DATA RECORDS below:

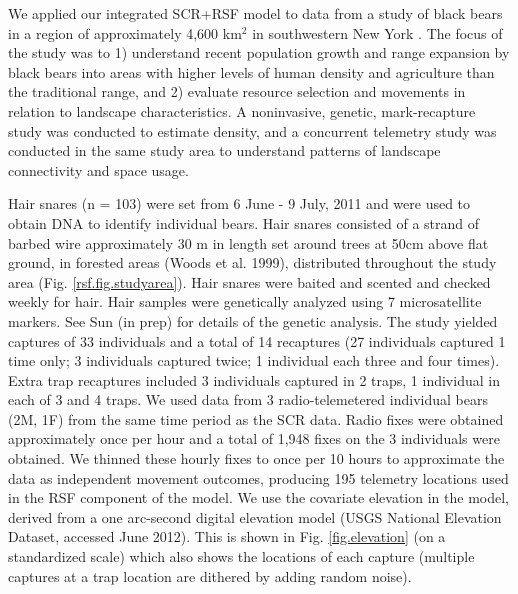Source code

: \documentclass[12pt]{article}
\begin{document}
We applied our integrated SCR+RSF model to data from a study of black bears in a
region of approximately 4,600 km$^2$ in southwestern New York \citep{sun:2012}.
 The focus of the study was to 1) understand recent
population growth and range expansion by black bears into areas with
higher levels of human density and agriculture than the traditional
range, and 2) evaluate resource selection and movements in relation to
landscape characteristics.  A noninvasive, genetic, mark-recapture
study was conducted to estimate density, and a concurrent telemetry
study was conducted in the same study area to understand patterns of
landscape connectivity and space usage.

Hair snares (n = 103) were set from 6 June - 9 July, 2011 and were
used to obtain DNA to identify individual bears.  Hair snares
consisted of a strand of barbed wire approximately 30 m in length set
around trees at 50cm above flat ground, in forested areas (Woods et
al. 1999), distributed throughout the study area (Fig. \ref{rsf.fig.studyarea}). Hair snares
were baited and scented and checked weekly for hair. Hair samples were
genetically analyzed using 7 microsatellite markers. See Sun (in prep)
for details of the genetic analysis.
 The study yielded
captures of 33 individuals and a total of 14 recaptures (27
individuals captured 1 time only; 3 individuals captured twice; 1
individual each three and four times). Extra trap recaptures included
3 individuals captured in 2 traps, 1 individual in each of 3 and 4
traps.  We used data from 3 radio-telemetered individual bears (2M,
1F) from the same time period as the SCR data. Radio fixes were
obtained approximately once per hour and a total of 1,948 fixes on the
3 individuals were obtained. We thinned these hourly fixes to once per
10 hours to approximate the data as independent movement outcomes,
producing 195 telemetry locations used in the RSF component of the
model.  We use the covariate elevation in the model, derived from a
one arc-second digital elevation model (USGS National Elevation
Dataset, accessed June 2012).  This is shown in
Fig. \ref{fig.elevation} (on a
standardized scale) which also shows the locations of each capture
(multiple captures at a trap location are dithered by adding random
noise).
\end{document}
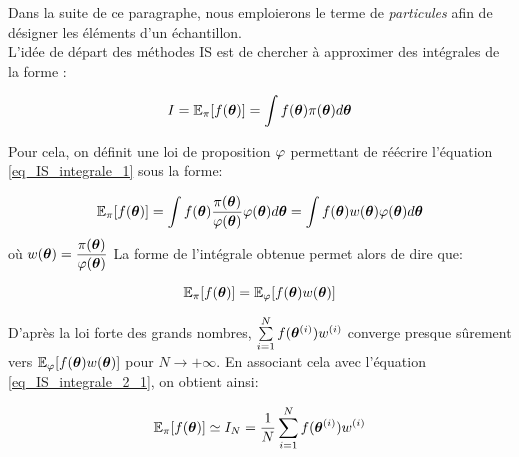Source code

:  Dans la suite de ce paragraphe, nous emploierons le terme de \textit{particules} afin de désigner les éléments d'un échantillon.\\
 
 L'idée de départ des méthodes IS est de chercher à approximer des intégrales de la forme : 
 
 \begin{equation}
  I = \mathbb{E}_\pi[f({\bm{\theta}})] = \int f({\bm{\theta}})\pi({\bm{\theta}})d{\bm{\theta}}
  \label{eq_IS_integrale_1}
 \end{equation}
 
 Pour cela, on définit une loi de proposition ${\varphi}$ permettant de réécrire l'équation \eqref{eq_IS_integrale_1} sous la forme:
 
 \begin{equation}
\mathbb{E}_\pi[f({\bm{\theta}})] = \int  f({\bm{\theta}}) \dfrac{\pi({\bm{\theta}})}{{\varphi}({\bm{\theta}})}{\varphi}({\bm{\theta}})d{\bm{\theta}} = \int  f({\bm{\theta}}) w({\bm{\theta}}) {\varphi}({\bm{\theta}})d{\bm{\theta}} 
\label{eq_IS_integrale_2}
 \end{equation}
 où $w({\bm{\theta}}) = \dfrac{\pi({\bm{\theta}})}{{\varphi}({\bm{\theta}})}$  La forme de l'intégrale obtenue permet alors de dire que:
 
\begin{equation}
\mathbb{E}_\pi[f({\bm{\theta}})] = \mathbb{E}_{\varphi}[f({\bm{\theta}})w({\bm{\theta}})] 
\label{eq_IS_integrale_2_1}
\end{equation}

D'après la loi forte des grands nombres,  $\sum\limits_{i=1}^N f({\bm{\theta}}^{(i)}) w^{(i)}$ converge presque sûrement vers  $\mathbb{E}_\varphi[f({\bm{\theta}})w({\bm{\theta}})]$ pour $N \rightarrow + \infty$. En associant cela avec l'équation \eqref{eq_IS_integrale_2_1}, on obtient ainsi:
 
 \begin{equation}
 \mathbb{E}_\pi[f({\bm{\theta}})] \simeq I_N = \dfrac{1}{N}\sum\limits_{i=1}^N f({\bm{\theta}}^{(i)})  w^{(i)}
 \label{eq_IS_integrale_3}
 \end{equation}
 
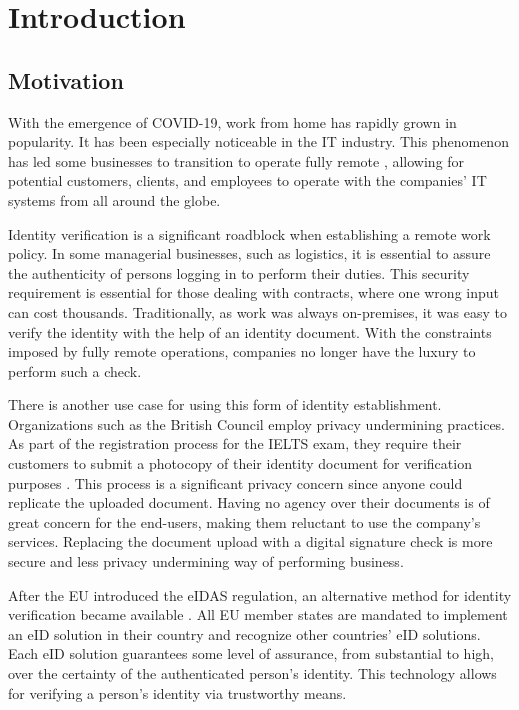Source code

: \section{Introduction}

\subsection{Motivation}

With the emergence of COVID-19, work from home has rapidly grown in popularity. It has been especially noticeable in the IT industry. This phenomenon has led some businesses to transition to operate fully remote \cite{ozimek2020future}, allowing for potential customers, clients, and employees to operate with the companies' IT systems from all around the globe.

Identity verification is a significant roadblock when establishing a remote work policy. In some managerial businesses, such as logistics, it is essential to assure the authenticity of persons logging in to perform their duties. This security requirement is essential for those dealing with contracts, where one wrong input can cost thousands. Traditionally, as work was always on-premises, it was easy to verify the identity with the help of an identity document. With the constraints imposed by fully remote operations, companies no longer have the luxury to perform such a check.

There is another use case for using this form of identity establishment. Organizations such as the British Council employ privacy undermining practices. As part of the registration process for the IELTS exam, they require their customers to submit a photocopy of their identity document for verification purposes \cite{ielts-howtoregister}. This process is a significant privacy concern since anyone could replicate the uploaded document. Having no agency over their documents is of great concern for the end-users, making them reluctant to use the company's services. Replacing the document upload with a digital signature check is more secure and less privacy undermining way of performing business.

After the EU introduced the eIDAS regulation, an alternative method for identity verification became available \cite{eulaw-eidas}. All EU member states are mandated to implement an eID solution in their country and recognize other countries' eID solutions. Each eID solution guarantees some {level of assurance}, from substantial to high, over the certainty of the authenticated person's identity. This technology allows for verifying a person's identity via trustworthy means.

End of DATA RECORDS.

EXERCISE
The required output is every line above that contains the string "conducted".

SOLUTION TO THIS TASK
study was conducted to estimate density, and a concurrent telemetry
study was conducted in the same study area to understand patterns of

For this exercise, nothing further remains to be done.